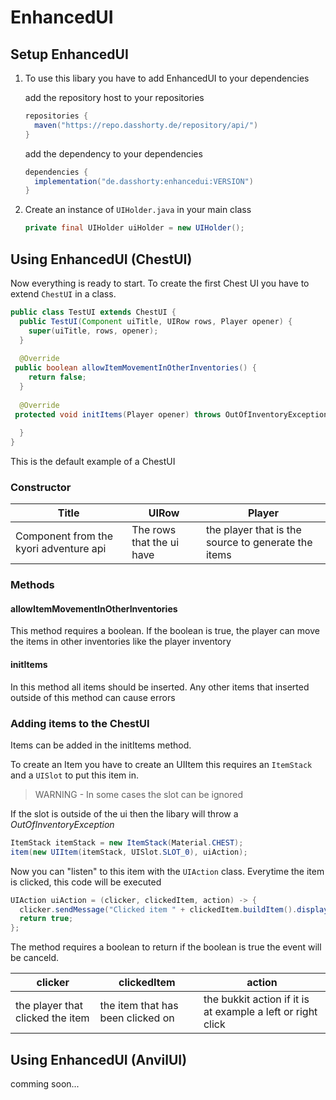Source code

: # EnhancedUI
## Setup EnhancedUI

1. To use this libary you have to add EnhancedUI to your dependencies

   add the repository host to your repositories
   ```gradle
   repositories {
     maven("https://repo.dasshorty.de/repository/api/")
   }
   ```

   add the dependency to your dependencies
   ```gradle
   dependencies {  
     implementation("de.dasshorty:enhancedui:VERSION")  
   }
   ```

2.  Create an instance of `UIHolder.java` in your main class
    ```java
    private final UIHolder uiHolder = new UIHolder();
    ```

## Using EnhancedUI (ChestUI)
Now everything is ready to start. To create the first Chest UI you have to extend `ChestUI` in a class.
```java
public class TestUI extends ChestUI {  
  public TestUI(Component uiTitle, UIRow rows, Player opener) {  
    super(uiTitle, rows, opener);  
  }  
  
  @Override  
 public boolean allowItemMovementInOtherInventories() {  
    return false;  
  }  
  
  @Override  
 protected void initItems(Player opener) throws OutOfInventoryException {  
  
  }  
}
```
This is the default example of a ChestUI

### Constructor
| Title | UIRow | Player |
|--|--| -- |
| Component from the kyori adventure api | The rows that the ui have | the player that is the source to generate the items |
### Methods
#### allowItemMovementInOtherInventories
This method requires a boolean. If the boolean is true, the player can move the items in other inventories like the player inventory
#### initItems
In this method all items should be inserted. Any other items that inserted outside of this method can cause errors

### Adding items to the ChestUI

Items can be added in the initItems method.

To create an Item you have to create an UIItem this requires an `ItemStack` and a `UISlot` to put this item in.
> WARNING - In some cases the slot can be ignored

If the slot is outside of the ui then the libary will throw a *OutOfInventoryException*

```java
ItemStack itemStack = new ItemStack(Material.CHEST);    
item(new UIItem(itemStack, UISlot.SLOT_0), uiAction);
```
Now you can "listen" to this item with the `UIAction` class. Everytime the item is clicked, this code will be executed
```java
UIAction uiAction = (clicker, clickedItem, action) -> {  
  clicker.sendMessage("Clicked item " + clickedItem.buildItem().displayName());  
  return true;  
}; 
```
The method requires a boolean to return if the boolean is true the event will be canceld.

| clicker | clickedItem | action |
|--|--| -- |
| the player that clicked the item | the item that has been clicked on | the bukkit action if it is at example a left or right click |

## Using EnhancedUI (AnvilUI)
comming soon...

═══

TASK REQUIREMENTS → Reproduce every record above exactly, but leave out the pictures.

ANSWER SPACE →
Source code

: # EnhancedUI
## Setup EnhancedUI

1. To use this libary you have to add EnhancedUI to your dependencies

   add the repository host to your repositories
   ```gradle
   repositories {
     maven("https://repo.dasshorty.de/repository/api/")
   }
   ```

   add the dependency to your dependencies
   ```gradle
   dependencies {  
     implementation("de.dasshorty:enhancedui:VERSION")  
   }
   ```

2.  Create an instance of `UIHolder.java` in your main class
    ```java
    private final UIHolder uiHolder = new UIHolder();
    ```

## Using EnhancedUI (ChestUI)
Now everything is ready to start. To create the first Chest UI you have to extend `ChestUI` in a class.
```java
public class TestUI extends ChestUI {  
  public TestUI(Component uiTitle, UIRow rows, Player opener) {  
    super(uiTitle, rows, opener);  
  }  
  
  @Override  
 public boolean allowItemMovementInOtherInventories() {  
    return false;  
  }  
  
  @Override  
 protected void initItems(Player opener) throws OutOfInventoryException {  
  
  }  
}
```
This is the default example of a ChestUI

### Constructor
| Title | UIRow | Player |
|--|--| -- |
| Component from the kyori adventure api | The rows that the ui have | the player that is the source to generate the items |
### Methods
#### allowItemMovementInOtherInventories
This method requires a boolean. If the boolean is true, the player can move the items in other inventories like the player inventory
#### initItems
In this method all items should be inserted. Any other items that inserted outside of this method can cause errors

### Adding items to the ChestUI

Items can be added in the initItems method.

To create an Item you have to create an UIItem this requires an `ItemStack` and a `UISlot` to put this item in.
> WARNING - In some cases the slot can be ignored

If the slot is outside of the ui then the libary will throw a *OutOfInventoryException*

```java
ItemStack itemStack = new ItemStack(Material.CHEST);    
item(new UIItem(itemStack, UISlot.SLOT_0), uiAction);
```
Now you can "listen" to this item with the `UIAction` class. Everytime the item is clicked, this code will be executed
```java
UIAction uiAction = (clicker, clickedItem, action) -> {  
  clicker.sendMessage("Clicked item " + clickedItem.buildItem().displayName());  
  return true;  
}; 
```
The method requires a boolean to return if the boolean is true the event will be canceld.

| clicker | clickedItem | action |
|--|--| -- |
| the player that clicked the item | the item that has been clicked on | the bukkit action if it is at example a left or right click |

## Using EnhancedUI (AnvilUI)
comming soon...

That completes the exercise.